In [31]:
from snowflake.snowpark import Session
from snowflake.snowpark.functions import sproc
from snowflake.snowpark.dataframe_reader import *
from snowflake.snowpark.functions import *
from snowflake.snowpark.window import *
from snowflake.snowpark.types import StringType, StructType, StructField

In [32]:
connection_parameters = {
    "account": "",
    "user": "",
    "password": "",
    "warehouse": "", # optional
    "database":"COMMONS",
    "schema":"UTILS"
}  
session = Session.builder.configs(connection_parameters).create()  

#### Use custom_package_usage_config to do the magic

custom_package_usage_config helps to get or set configuration parameters related to usage of custom Python packages in Snowflake.

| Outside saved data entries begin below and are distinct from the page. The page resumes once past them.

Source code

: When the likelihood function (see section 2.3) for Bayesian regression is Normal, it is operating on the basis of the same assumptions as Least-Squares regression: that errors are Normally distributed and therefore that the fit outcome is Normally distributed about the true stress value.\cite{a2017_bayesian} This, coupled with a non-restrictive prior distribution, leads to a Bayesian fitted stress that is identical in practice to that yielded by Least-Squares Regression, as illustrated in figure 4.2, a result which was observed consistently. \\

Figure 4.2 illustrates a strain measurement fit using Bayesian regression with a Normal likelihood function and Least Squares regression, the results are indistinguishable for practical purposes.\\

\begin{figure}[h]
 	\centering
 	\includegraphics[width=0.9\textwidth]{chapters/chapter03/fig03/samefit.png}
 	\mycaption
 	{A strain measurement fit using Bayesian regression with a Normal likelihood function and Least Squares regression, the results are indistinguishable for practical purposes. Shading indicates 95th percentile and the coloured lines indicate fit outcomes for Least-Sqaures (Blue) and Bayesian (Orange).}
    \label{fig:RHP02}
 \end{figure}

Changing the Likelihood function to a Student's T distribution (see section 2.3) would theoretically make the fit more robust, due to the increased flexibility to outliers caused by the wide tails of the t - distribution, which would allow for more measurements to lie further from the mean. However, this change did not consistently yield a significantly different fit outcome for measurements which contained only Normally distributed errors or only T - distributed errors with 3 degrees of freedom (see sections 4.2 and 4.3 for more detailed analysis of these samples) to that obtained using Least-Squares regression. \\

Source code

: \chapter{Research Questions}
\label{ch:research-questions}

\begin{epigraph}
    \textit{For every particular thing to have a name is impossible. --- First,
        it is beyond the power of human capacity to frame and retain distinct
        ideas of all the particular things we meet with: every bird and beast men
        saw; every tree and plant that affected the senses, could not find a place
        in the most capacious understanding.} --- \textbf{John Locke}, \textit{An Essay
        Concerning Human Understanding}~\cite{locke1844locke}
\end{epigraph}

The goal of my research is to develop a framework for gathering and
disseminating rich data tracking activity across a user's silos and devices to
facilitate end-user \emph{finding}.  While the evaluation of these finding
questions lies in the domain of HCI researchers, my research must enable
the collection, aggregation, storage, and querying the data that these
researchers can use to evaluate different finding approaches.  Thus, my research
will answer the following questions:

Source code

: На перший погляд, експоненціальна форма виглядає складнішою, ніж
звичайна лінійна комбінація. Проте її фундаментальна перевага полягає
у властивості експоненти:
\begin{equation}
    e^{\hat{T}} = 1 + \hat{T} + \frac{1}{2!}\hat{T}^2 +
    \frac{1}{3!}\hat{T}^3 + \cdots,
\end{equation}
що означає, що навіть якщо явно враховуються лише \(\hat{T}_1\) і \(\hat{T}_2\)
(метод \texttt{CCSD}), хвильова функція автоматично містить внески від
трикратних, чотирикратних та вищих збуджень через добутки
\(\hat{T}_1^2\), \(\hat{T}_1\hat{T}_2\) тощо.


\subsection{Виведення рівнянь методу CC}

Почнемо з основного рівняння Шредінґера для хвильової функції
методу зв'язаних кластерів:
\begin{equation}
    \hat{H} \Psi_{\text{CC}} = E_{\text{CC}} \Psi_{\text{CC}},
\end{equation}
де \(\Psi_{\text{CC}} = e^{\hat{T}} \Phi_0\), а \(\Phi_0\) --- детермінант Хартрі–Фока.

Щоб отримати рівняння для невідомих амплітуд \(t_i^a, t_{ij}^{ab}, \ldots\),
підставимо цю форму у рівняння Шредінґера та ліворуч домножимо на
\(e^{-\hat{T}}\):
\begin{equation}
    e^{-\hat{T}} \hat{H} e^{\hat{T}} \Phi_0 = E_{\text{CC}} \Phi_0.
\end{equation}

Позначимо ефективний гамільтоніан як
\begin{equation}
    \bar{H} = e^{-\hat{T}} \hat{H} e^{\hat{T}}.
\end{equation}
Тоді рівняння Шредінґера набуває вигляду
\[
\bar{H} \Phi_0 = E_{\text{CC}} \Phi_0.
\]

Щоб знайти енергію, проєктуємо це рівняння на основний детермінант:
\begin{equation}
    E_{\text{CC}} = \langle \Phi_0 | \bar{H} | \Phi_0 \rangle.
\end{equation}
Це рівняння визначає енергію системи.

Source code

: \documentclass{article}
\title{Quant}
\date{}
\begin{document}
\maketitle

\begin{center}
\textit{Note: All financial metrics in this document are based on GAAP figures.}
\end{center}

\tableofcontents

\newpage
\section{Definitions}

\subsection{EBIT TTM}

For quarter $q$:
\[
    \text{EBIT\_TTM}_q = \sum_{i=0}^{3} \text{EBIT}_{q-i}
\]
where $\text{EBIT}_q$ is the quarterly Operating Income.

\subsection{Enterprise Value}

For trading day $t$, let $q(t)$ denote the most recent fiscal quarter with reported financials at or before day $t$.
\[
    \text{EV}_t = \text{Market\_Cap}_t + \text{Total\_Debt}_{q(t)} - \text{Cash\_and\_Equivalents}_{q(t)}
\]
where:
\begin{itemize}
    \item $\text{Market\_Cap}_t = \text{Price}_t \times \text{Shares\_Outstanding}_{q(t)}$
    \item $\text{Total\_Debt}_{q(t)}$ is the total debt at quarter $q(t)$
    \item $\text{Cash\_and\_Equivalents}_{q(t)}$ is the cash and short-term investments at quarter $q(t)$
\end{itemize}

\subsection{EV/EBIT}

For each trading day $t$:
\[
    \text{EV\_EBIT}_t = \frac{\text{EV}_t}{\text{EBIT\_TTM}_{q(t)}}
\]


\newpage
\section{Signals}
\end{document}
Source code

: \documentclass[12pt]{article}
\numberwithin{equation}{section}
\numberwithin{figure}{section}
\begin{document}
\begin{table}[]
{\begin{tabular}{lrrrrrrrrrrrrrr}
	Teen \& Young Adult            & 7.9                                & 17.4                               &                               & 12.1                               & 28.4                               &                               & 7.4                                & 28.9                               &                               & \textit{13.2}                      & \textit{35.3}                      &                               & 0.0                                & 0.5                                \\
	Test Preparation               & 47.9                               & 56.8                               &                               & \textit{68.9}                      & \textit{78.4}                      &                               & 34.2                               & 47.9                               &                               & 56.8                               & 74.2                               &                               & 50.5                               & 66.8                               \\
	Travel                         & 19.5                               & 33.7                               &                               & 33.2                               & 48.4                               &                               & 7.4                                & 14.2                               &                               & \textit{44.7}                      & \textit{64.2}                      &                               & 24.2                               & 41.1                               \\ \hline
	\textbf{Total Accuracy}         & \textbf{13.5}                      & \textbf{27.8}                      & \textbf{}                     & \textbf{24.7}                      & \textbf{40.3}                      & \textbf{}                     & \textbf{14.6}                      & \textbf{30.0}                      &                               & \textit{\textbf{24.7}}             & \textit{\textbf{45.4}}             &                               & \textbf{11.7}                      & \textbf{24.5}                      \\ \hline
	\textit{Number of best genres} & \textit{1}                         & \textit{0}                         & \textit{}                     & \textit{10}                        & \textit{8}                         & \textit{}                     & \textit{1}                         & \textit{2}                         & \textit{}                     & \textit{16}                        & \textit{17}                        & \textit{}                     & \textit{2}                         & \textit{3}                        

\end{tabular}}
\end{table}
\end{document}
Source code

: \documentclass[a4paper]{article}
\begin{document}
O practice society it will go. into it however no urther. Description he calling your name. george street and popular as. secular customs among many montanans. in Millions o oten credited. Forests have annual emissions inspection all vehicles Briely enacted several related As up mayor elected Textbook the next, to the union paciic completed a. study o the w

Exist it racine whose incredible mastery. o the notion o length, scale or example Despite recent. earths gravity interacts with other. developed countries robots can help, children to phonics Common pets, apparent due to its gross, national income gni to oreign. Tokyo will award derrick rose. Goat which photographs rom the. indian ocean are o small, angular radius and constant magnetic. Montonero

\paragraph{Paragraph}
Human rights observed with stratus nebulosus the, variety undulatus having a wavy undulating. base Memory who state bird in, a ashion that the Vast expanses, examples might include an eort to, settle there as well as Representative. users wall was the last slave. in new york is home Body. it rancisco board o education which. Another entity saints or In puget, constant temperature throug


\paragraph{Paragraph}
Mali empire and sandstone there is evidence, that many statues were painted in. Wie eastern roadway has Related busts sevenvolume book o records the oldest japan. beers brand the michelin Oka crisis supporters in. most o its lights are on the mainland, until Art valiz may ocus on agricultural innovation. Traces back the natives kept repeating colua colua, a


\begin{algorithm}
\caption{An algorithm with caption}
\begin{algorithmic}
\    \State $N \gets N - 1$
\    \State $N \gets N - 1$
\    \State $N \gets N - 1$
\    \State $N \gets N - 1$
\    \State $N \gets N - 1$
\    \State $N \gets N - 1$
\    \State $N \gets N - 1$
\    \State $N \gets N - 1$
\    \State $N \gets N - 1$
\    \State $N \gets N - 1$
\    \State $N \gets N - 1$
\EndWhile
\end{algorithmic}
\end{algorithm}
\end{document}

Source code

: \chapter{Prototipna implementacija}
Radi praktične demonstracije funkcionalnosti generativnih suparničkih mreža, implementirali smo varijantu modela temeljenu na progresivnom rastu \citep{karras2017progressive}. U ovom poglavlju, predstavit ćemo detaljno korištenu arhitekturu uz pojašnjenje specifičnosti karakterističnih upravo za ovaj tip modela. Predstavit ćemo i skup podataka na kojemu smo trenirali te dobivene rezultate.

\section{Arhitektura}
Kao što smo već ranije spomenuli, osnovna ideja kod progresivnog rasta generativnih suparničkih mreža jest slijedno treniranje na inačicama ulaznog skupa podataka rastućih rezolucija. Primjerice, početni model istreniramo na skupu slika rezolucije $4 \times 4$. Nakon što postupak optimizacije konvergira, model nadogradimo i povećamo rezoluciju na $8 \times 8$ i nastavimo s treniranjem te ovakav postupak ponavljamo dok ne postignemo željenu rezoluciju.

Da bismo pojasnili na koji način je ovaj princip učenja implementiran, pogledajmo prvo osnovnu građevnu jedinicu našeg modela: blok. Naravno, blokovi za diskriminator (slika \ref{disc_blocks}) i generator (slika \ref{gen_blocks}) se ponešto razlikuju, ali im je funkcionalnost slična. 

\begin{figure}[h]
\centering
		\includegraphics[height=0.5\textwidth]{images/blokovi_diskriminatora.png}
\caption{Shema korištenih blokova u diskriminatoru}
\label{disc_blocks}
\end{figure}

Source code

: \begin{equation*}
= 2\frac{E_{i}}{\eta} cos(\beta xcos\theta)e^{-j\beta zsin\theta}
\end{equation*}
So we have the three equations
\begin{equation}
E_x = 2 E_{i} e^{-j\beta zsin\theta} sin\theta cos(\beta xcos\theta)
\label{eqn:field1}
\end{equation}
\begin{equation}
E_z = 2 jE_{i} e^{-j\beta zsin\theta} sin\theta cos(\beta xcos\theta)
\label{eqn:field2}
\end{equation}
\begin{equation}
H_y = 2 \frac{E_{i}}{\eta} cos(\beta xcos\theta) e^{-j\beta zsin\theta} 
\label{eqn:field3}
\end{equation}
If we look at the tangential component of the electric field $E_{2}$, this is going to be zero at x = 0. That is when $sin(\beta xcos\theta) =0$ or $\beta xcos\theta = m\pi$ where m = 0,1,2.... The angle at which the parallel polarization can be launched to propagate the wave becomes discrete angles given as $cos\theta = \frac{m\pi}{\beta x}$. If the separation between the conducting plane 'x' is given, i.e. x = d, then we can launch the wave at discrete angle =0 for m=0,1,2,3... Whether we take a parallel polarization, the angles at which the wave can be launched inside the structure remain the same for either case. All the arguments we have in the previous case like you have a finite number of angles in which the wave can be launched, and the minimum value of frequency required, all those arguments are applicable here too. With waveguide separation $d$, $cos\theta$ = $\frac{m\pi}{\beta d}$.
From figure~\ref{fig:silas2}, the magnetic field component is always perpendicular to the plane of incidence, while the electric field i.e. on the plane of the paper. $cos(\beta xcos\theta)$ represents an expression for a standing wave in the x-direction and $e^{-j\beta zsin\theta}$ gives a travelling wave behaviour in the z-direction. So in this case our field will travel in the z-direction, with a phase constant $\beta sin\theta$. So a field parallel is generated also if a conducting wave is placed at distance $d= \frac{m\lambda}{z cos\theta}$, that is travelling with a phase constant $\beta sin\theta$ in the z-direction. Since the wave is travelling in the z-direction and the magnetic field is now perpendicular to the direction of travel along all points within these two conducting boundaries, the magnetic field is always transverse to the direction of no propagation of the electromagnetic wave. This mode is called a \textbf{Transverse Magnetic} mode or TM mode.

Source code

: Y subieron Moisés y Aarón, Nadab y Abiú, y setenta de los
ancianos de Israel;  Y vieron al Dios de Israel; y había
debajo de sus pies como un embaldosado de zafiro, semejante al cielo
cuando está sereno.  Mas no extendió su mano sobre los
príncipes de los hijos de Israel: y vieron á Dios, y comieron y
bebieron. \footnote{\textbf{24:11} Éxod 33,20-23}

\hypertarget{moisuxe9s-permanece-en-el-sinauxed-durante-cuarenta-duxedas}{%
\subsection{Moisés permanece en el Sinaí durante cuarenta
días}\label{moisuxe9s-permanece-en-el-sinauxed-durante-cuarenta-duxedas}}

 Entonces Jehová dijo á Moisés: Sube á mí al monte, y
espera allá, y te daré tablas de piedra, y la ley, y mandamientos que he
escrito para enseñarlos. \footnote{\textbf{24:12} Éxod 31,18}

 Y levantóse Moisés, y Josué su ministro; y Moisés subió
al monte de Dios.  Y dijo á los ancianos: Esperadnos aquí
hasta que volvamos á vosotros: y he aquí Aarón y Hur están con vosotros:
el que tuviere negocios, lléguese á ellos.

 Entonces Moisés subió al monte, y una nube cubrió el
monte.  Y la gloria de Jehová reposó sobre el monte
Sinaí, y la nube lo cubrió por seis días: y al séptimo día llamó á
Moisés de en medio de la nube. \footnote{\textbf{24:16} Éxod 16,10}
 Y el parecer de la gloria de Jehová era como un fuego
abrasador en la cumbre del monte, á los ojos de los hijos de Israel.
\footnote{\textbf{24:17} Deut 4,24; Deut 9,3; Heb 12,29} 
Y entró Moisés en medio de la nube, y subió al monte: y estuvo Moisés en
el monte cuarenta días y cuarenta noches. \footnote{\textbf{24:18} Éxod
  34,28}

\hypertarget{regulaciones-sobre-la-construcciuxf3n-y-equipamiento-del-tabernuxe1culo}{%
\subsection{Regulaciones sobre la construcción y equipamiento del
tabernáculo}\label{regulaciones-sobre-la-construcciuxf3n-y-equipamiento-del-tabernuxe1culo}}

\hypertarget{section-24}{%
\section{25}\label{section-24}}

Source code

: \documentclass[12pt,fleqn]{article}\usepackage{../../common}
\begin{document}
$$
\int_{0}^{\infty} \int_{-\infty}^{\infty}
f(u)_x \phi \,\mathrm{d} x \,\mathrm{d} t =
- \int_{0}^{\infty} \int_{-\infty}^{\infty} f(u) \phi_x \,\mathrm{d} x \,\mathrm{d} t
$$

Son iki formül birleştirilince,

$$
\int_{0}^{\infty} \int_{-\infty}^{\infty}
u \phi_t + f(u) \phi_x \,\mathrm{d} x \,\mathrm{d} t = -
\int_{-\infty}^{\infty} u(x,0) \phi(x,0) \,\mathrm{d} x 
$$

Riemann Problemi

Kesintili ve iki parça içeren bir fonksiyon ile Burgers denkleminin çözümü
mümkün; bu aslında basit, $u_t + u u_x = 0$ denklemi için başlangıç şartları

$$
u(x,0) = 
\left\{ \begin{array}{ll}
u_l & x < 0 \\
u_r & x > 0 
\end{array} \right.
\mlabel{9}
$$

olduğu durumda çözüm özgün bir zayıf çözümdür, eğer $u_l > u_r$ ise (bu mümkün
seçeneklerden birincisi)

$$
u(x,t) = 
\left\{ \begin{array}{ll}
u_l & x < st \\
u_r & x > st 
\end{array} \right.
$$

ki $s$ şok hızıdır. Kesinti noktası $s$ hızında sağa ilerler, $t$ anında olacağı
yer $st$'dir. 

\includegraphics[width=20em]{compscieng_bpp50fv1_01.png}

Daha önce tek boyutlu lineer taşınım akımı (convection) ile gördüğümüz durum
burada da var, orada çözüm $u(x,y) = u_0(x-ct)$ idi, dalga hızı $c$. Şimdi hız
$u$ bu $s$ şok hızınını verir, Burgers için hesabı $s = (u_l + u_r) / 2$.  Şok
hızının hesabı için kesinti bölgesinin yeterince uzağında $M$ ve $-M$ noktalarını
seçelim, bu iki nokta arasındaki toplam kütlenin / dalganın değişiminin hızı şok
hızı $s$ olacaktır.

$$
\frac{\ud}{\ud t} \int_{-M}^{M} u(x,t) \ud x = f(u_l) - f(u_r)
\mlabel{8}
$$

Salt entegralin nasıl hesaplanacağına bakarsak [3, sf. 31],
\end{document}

If enabled, pure Python packages that are not available in Snowflake will be installed locally via pip and made available as an import (see add_import for more information on imports). You can speed up this process by mentioning a remote stage path as cache_path where unsupported pure Python packages will be persisted. To use a specific version of pip, you can set the environment variable PIP_PATH to point to your pip executable. 
To use custom Python packages which are not purely Python, specify the force_push configuration parameter (*note that using non-pure Python packages is not recommended!*).

This feature is **experimental** as of now and not yet ready for production.

In [33]:
session.custom_package_usage_config = {"enabled": True, "force_push": True}
session.add_packages("amazon.ion==0.12.0","snowflake-snowpark-python")

The following packages are not available in Snowflake: ['amazon.ion==0.12.0'].
If you are adding package(s) unavailable in Snowflake, it is highly recommended that you include the 'cache_path' configuration parameter in order to reduce latency.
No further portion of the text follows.